New Delhi, Delhi, India:
During a round table organized by the Karnataka Health Promotion Trust (KHPT) in the capital today, three crucial health sectors – maternal and adolescent health and tuberculosis were discussed, discussing their issues and the way forward.


KHPT works on health initiatives with the most marginalized communities across India. It bases its planning and implementation strategies on an innovative evidence-based approach with strong input from community members.

This was emphasized when Mr. HL Mohan, CEO, KHPT gave his opening speech. He explained how the community-based approach adopted by KHPT was a key factor in contributing to the success of its programs in these three key areas. “Our experience has shown that when we take input and involve members of the communities we work with, greater and more relevant understanding emerges and our planning and strategies are grounded in the realities on the ground. In addition, there is community ownership which greatly contributes to the success of the programs.

As World Tuberculosis Day approaches on March 24, Dr Rajendra Joshi, Deputy Director General, National Tuberculosis Elimination Program the address was of particular importance. Echoing the theme of the round table, the DDG introduced the governmental angle. It looked at the different ways that policy makers can help accelerate these decentralized approaches in critical areas of TB care and support. “The government has used a multisectoral, holistic and intersectional response for ending TB. Our work also ensures that digital solutions of use are provided for a cost effective approach. »


Bring a grassroots movement perspective, Dr Dalbir Singh, Chair, Global TB Coalition
spoke of the government’s leadership in achieving the goal of a ‘TB Mukt Bharat’ through a groundswell across the country – a truly grassroots movement. “Elected representatives must be included in the TB response. This should not be limited to senior officials but also involve working with Panchayati Raj institutions. Their awareness and participation in the process is crucial to raising awareness and expanding access to services at the local level.


Following this, KHPT team members and community members talked about various aspects.


What are the barriers to TB care and how can they best be overcome? Dr Rehana Begum, Project Manager, Breaking the Barriers, TB, KHPT KHPT experiences related to addressing gender and stigma issues with very positive results. Highlighting KHPT’s teen programs, Ms. Maithreyi Ravikumar, Strategic Manager, Adolescent Health, KHPT elaborated on the highly successful Sphoorthi program and other programs related to girl children. Maternal and child initiatives were highlighted by Maternal and Childhood Nutrition Mrs Agnita R, Strategic Manager, Maternal, Newborn and Child Health, KHPT.

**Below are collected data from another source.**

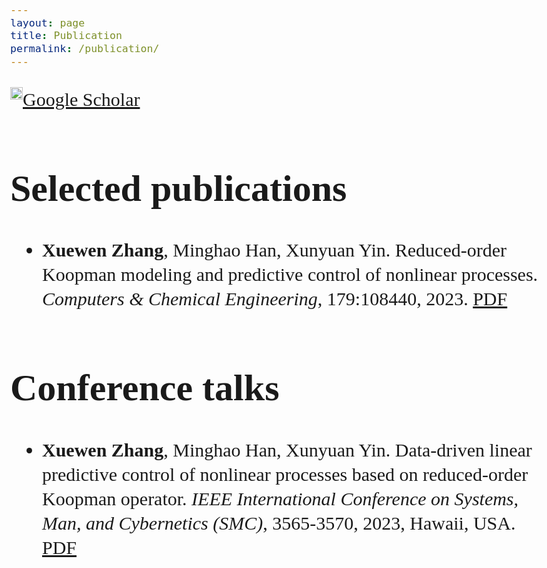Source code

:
 ```yaml
---
layout: page
title: Publication
permalink: /publication/
---
```

<style>
body {font-family: 'East Sea Dokdo', cursive;
      font-size: 30px;
      line-height: 1.3;}
code {font-size: 55%;}
</style>

<div style="display: flex;">
    <img src="https://github.com/QiYuan-Zhang/QiYuan-Zhang.github.io/assets/53491122/75da1264-63b5-44ac-83db-a12fe8836300" width="20">  <a href="https://scholar.google.com/citations?user=VDS2k4oAAAAJ&hl=en&oi=ao">Google Scholar</a>
</div> 



<h1> Selected publications </h1>

- **Xuewen Zhang**, Minghao Han, Xunyuan Yin. Reduced-order Koopman modeling and predictive control of nonlinear processes. *Computers & Chemical Engineering*, 179:108440, 2023. [PDF](https://doi.org/10.1016/j.compchemeng.2023.108440) 


<h1> Conference talks</h1>

- **Xuewen Zhang**, Minghao Han, Xunyuan Yin. Data-driven linear predictive control of nonlinear processes based on reduced-order Koopman operator. *IEEE International Conference on Systems, Man, and Cybernetics (SMC)*, 3565-3570, 2023, Hawaii, USA. [PDF](https://ieeexplore.ieee.org/abstract/document/10393904)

The importance of amplifying the issue and the role of the media in it was echoed by Ms Mallika Tharakan, Manager, Knowledge Management and Results Delivery Officer, KHPT. A wide range of questions emerged in a discussion moderated by Dr Sukriti ChauhanAdvocacy and Program Manager, KHPT.

About KHPT

KHPT is a not-for-profit entity that leads evidence-based initiatives to improve the health and well-being of communities in India. KHPT mainly works in the areas of Maternal, Newborn and Child Health (MNCH), Tuberculosis (TB), Adolescent Health (AH) and Comprehensive Primary Health Care (CPHC). KHPT is implementing Breaking the Barriers, a four-year project (2020-2024), supported by the United States Agency for International Development (USAID), with its partners TB Alert India, World Vision India and CARE India in Karnataka, Telangana, Assam and Bihar respectively. The project aims to develop innovative solutions and effective behavior change operational models that improve coverage of specific vulnerable groups. populations, including vulnerable urban groups, tribal communities and migrants, mining/industrial/tea garden workers, for increased case reporting and better success treatment outcomes for patients with drug-susceptible tuberculosis (DS TB) and drug-resistant tuberculosis (DR TB).